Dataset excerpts
╔══
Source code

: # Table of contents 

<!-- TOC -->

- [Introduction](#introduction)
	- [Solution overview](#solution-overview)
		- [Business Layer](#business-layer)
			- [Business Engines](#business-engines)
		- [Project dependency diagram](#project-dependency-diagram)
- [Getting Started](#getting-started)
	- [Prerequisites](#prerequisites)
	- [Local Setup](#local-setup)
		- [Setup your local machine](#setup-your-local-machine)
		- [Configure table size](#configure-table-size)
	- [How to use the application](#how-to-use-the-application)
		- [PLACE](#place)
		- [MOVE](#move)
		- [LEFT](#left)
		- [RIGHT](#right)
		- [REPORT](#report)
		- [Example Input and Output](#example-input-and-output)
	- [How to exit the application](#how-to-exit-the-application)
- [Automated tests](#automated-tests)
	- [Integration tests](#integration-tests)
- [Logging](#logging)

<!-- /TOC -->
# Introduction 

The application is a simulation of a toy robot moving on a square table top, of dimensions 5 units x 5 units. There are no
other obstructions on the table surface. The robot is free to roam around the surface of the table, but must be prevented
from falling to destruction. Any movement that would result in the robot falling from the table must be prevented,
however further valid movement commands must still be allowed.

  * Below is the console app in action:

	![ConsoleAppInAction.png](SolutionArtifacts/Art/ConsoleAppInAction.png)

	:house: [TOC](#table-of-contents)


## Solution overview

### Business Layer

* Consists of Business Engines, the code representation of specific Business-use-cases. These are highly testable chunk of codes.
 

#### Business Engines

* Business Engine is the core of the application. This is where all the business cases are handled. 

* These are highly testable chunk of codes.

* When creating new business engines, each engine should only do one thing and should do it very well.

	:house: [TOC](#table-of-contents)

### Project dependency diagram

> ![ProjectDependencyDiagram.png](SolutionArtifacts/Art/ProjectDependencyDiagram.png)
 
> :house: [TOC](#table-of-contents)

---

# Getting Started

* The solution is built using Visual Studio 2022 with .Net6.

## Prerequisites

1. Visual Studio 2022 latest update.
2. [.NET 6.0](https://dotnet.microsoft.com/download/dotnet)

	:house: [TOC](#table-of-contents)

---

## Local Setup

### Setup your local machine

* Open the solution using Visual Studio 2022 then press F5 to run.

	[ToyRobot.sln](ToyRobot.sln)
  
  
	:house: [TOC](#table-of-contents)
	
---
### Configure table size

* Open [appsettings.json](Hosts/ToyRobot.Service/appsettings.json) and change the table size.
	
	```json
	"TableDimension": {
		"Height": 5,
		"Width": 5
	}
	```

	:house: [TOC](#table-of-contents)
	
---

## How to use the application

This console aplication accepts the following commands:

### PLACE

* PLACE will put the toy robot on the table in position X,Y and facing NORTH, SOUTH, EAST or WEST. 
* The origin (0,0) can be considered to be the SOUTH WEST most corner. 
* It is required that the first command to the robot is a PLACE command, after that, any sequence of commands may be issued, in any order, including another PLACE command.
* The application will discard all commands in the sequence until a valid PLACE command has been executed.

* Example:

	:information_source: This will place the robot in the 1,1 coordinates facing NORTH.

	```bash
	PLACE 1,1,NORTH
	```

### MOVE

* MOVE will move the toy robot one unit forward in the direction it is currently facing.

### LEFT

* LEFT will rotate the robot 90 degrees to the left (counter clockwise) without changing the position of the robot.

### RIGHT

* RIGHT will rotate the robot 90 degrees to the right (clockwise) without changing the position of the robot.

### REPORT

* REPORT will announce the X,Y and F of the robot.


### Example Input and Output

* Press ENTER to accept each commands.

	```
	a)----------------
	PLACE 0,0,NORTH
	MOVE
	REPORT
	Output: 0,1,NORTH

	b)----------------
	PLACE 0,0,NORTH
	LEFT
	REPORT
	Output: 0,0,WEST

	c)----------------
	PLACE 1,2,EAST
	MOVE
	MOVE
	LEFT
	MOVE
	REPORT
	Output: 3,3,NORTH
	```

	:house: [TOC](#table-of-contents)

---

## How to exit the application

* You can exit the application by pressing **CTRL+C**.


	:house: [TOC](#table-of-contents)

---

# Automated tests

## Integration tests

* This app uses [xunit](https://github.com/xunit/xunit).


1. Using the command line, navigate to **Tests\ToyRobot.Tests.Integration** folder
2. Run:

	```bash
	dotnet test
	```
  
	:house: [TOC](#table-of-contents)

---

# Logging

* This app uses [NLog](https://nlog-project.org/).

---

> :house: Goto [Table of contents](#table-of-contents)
╚══
- ACTION ITEM: Write the opening line of the data above and every line after it, exactly, stopping once you have written the line with "The application is".

- RESULT:
Source code

: # Table of contents 

<!-- TOC -->

- [Introduction](#introduction)
	- [Solution overview](#solution-overview)
		- [Business Layer](#business-layer)
			- [Business Engines](#business-engines)
		- [Project dependency diagram](#project-dependency-diagram)
- [Getting Started](#getting-started)
	- [Prerequisites](#prerequisites)
	- [Local Setup](#local-setup)
		- [Setup your local machine](#setup-your-local-machine)
		- [Configure table size](#configure-table-size)
	- [How to use the application](#how-to-use-the-application)
		- [PLACE](#place)
		- [MOVE](#move)
		- [LEFT](#left)
		- [RIGHT](#right)
		- [REPORT](#report)
		- [Example Input and Output](#example-input-and-output)
	- [How to exit the application](#how-to-exit-the-application)
- [Automated tests](#automated-tests)
	- [Integration tests](#integration-tests)
- [Logging](#logging)

<!-- /TOC -->
# Introduction 

The application is a simulation of a toy robot moving on a square table top, of dimensions 5 units x 5 units. There are no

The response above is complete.